Robert “Wolfman” Belfour has played the blues all of his life. His first teacher was his father Grant Belfour of Red Banks, MS, who died when Belfour was in his early teens. His father’s death left him with large responsibilities from a young age, and he worked at any job he could find to help support his family, finally getting into construction work in the 1960s.
Through these years, Befour played music when he could find the time, and while he has always enjoyed playing, he has been a somewhat reluctant performer and recording artist. His major influence in these years was Junior Kimbrough. The hill country style that Kimbrough played is closer to Mississippi Fred McDowell’s often single-chord based, hypnotically rhythmic sound than to Delta blues. R. L. Burnside, another hill country blues player, who received major recognition is his last years after decades of being known only to blues aficionados, was also a strong influence. Another influence was his wife Norene, who encouraged him to play out, initially for free on streets and in parks.
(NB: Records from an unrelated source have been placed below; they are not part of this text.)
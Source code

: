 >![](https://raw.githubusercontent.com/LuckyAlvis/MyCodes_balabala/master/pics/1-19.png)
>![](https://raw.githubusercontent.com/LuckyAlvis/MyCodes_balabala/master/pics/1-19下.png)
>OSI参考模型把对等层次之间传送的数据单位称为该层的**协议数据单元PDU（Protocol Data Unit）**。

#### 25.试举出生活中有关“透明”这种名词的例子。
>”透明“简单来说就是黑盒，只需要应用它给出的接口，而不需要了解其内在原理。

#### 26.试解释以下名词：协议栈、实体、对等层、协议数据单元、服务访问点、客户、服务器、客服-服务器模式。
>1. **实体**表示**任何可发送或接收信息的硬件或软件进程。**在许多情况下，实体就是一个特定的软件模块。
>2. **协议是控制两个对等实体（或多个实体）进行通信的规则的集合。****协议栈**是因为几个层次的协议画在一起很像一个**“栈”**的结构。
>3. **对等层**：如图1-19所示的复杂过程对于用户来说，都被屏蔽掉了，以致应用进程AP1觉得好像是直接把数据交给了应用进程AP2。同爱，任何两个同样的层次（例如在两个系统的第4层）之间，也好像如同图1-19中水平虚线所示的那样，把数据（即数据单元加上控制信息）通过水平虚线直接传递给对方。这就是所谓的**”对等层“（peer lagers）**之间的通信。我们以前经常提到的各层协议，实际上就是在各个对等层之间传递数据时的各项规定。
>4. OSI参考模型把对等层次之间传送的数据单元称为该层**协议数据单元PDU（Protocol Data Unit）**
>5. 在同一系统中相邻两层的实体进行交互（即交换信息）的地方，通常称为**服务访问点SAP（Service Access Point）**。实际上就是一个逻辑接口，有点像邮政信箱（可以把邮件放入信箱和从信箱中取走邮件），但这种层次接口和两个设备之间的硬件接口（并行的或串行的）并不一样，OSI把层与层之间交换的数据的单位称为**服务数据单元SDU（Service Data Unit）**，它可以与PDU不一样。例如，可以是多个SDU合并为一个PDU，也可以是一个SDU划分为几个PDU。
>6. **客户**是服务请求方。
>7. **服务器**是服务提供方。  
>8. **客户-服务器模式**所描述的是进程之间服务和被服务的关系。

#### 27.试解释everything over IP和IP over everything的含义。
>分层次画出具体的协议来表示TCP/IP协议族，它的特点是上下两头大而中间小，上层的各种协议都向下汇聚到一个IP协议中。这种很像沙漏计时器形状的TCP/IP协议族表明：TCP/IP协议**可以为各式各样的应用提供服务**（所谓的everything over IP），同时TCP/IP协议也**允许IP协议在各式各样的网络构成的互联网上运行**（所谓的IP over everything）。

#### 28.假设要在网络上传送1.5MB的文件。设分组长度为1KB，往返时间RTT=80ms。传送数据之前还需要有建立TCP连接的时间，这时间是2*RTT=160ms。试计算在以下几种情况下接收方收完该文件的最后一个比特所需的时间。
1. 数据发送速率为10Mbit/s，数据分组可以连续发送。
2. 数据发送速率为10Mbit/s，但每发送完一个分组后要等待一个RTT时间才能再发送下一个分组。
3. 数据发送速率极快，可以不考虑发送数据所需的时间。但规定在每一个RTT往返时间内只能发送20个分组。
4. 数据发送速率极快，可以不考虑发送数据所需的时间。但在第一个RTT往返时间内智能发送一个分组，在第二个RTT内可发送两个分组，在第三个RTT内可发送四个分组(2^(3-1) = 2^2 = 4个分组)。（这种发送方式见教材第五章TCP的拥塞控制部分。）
Belfour began performing in Memphis clubs in the 1980s and 90s, but wasn’t recorded until the 1990s, when some of his songs appeared on a German album compilation of modern rural blues, “The Spirit Lives On, Deep South Country Blues and Spirituals in the 1990s.” Belfour was recorded by blues researcher David Evans who encouraged him to expand his career. Evans also arranged for the first of several European tours for the bluesman, who, like many other Mississippi blues artists, became better known in Europe than in his homeland.
The songs on this album included hill country blues pieces like “Black Mattie” and Delta songs such as “Catfish Blues,” and also reflect the influence of John Lee Hooker and Lightnin’ Hopkins, who played in very improvisational ways when playing solo; Belfour plays solo on all of these tracks.
Thus Belfour really combines qualities of Delta blues and hill country blues. In 2000, the Mississippi label Fat Possum issued the first of two full Belfour albums, “What’s Wrong With You” featuring Belfour both with a band playing the hard-driving hill country juke joint sound that his mentor Kimbrough was famed for, and solo, with a less structured rhythmic approach. He followed that album with “Pushin’ My Luck” in 2003.
Belfour continues to perform his unique stylistic mix of blues. His wife’s death a few years ago was a major blow, but he continues on the musical path she encouraged to travel years ago.